Listed records >>
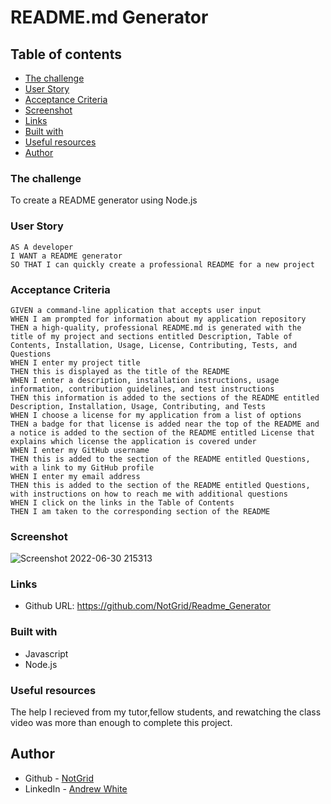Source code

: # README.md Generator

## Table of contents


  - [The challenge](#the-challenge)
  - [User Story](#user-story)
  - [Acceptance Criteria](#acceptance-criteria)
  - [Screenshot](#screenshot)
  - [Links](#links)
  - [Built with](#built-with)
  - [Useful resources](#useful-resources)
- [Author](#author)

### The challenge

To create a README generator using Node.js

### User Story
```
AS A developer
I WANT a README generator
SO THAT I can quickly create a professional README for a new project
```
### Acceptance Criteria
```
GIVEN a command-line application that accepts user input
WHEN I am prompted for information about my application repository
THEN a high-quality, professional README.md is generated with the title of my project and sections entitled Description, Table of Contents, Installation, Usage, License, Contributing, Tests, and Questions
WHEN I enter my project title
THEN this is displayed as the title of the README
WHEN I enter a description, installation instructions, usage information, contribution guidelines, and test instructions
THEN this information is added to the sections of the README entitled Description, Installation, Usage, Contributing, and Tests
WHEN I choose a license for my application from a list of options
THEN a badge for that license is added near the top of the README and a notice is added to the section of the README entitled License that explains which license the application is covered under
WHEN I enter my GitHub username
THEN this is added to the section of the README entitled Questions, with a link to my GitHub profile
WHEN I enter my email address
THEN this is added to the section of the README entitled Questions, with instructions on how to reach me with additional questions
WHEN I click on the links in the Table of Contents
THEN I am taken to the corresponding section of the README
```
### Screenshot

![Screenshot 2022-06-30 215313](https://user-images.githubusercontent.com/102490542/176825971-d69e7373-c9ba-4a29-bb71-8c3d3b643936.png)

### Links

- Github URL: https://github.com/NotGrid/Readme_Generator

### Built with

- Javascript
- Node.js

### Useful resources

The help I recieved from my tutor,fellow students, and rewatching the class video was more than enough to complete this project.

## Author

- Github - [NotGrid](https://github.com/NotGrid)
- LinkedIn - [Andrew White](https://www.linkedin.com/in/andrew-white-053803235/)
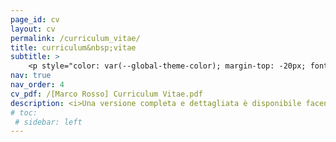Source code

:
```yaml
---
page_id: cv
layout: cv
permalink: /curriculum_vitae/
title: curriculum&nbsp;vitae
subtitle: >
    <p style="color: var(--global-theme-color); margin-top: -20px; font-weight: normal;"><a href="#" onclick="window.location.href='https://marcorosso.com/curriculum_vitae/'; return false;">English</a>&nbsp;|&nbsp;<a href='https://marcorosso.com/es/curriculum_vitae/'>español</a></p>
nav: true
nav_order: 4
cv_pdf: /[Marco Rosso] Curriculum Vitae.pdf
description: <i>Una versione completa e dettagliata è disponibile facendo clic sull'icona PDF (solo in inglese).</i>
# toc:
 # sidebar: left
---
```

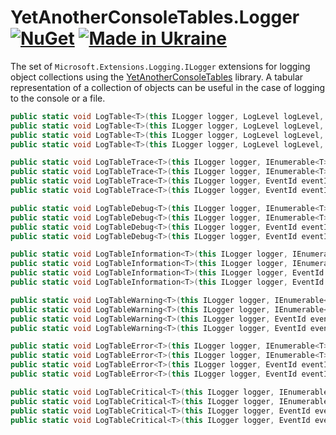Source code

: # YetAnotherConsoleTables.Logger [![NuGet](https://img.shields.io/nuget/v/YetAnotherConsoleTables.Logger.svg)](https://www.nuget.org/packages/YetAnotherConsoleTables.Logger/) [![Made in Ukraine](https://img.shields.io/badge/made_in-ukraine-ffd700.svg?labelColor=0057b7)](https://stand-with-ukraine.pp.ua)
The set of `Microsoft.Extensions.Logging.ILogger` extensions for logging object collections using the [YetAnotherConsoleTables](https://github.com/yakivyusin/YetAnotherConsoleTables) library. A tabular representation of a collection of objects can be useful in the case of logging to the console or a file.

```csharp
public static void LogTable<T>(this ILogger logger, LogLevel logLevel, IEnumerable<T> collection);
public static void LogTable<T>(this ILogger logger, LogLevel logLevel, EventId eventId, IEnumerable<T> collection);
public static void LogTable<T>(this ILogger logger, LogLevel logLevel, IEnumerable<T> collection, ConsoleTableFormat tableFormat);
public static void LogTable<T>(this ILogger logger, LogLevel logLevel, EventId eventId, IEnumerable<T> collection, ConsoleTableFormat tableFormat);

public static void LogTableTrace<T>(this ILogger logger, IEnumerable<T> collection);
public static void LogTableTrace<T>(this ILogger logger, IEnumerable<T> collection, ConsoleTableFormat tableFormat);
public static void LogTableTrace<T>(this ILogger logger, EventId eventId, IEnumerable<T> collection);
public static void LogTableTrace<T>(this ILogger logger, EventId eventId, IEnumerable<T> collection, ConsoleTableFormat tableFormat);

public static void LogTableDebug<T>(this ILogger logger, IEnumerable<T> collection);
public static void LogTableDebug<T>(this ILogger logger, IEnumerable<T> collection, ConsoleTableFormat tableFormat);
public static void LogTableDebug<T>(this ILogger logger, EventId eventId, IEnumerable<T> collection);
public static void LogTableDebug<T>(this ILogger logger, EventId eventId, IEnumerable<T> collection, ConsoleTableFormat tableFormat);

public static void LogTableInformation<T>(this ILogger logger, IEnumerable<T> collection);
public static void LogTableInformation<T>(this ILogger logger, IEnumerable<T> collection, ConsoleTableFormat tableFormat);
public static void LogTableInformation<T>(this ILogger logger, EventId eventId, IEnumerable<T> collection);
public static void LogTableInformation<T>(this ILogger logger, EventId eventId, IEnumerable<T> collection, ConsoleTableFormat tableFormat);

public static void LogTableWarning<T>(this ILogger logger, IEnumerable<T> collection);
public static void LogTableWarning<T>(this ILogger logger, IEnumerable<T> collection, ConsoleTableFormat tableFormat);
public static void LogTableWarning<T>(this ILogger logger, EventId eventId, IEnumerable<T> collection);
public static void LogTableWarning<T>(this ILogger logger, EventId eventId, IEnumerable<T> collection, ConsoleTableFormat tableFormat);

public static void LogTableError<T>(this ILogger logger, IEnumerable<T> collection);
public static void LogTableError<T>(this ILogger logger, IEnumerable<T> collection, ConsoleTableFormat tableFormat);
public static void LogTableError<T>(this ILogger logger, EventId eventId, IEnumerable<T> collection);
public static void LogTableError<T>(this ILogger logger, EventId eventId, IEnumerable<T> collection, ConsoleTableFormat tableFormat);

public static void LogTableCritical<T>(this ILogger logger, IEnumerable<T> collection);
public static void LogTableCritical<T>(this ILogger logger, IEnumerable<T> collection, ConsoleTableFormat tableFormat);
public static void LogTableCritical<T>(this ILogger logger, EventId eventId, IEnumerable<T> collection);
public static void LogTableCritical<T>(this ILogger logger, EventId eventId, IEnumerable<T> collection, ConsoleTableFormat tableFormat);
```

Task instructions >> Leave the pictures out and reproduce all of the records exactly.

Exercise solution >>
Source code

: # README.md Generator

## Table of contents


  - [The challenge](#the-challenge)
  - [User Story](#user-story)
  - [Acceptance Criteria](#acceptance-criteria)
  - [Screenshot](#screenshot)
  - [Links](#links)
  - [Built with](#built-with)
  - [Useful resources](#useful-resources)
- [Author](#author)

### The challenge

To create a README generator using Node.js

### User Story
```
AS A developer
I WANT a README generator
SO THAT I can quickly create a professional README for a new project
```
### Acceptance Criteria
```
GIVEN a command-line application that accepts user input
WHEN I am prompted for information about my application repository
THEN a high-quality, professional README.md is generated with the title of my project and sections entitled Description, Table of Contents, Installation, Usage, License, Contributing, Tests, and Questions
WHEN I enter my project title
THEN this is displayed as the title of the README
WHEN I enter a description, installation instructions, usage information, contribution guidelines, and test instructions
THEN this information is added to the sections of the README entitled Description, Installation, Usage, Contributing, and Tests
WHEN I choose a license for my application from a list of options
THEN a badge for that license is added near the top of the README and a notice is added to the section of the README entitled License that explains which license the application is covered under
WHEN I enter my GitHub username
THEN this is added to the section of the README entitled Questions, with a link to my GitHub profile
WHEN I enter my email address
THEN this is added to the section of the README entitled Questions, with instructions on how to reach me with additional questions
WHEN I click on the links in the Table of Contents
THEN I am taken to the corresponding section of the README
```
### Screenshot

![Screenshot 2022-06-30 215313](https://user-images.githubusercontent.com/102490542/176825971-d69e7373-c9ba-4a29-bb71-8c3d3b643936.png)

### Links

- Github URL: https://github.com/NotGrid/Readme_Generator

### Built with

- Javascript
- Node.js

### Useful resources

The help I recieved from my tutor,fellow students, and rewatching the class video was more than enough to complete this project.

## Author

- Github - [NotGrid](https://github.com/NotGrid)
- LinkedIn - [Andrew White](https://www.linkedin.com/in/andrew-white-053803235/)
Source code

:
```yaml
---
page_id: cv
layout: cv
permalink: /curriculum_vitae/
title: curriculum&nbsp;vitae
subtitle: >
    <p style="color: var(--global-theme-color); margin-top: -20px; font-weight: normal;"><a href="#" onclick="window.location.href='https://marcorosso.com/curriculum_vitae/'; return false;">English</a>&nbsp;|&nbsp;<a href='https://marcorosso.com/es/curriculum_vitae/'>español</a></p>
nav: true
nav_order: 4
cv_pdf: /[Marco Rosso] Curriculum Vitae.pdf
description: <i>Una versione completa e dettagliata è disponibile facendo clic sull'icona PDF (solo in inglese).</i>
# toc:
 # sidebar: left
---
```

Source code

: # YetAnotherConsoleTables.Logger [![NuGet](https://img.shields.io/nuget/v/YetAnotherConsoleTables.Logger.svg)](https://www.nuget.org/packages/YetAnotherConsoleTables.Logger/) [![Made in Ukraine](https://img.shields.io/badge/made_in-ukraine-ffd700.svg?labelColor=0057b7)](https://stand-with-ukraine.pp.ua)
The set of `Microsoft.Extensions.Logging.ILogger` extensions for logging object collections using the [YetAnotherConsoleTables](https://github.com/yakivyusin/YetAnotherConsoleTables) library. A tabular representation of a collection of objects can be useful in the case of logging to the console or a file.

```csharp
public static void LogTable<T>(this ILogger logger, LogLevel logLevel, IEnumerable<T> collection);
public static void LogTable<T>(this ILogger logger, LogLevel logLevel, EventId eventId, IEnumerable<T> collection);
public static void LogTable<T>(this ILogger logger, LogLevel logLevel, IEnumerable<T> collection, ConsoleTableFormat tableFormat);
public static void LogTable<T>(this ILogger logger, LogLevel logLevel, EventId eventId, IEnumerable<T> collection, ConsoleTableFormat tableFormat);

public static void LogTableTrace<T>(this ILogger logger, IEnumerable<T> collection);
public static void LogTableTrace<T>(this ILogger logger, IEnumerable<T> collection, ConsoleTableFormat tableFormat);
public static void LogTableTrace<T>(this ILogger logger, EventId eventId, IEnumerable<T> collection);
public static void LogTableTrace<T>(this ILogger logger, EventId eventId, IEnumerable<T> collection, ConsoleTableFormat tableFormat);

public static void LogTableDebug<T>(this ILogger logger, IEnumerable<T> collection);
public static void LogTableDebug<T>(this ILogger logger, IEnumerable<T> collection, ConsoleTableFormat tableFormat);
public static void LogTableDebug<T>(this ILogger logger, EventId eventId, IEnumerable<T> collection);
public static void LogTableDebug<T>(this ILogger logger, EventId eventId, IEnumerable<T> collection, ConsoleTableFormat tableFormat);

public static void LogTableInformation<T>(this ILogger logger, IEnumerable<T> collection);
public static void LogTableInformation<T>(this ILogger logger, IEnumerable<T> collection, ConsoleTableFormat tableFormat);
public static void LogTableInformation<T>(this ILogger logger, EventId eventId, IEnumerable<T> collection);
public static void LogTableInformation<T>(this ILogger logger, EventId eventId, IEnumerable<T> collection, ConsoleTableFormat tableFormat);

public static void LogTableWarning<T>(this ILogger logger, IEnumerable<T> collection);
public static void LogTableWarning<T>(this ILogger logger, IEnumerable<T> collection, ConsoleTableFormat tableFormat);
public static void LogTableWarning<T>(this ILogger logger, EventId eventId, IEnumerable<T> collection);
public static void LogTableWarning<T>(this ILogger logger, EventId eventId, IEnumerable<T> collection, ConsoleTableFormat tableFormat);

public static void LogTableError<T>(this ILogger logger, IEnumerable<T> collection);
public static void LogTableError<T>(this ILogger logger, IEnumerable<T> collection, ConsoleTableFormat tableFormat);
public static void LogTableError<T>(this ILogger logger, EventId eventId, IEnumerable<T> collection);
public static void LogTableError<T>(this ILogger logger, EventId eventId, IEnumerable<T> collection, ConsoleTableFormat tableFormat);

public static void LogTableCritical<T>(this ILogger logger, IEnumerable<T> collection);
public static void LogTableCritical<T>(this ILogger logger, IEnumerable<T> collection, ConsoleTableFormat tableFormat);
public static void LogTableCritical<T>(this ILogger logger, EventId eventId, IEnumerable<T> collection);
public static void LogTableCritical<T>(this ILogger logger, EventId eventId, IEnumerable<T> collection, ConsoleTableFormat tableFormat);
```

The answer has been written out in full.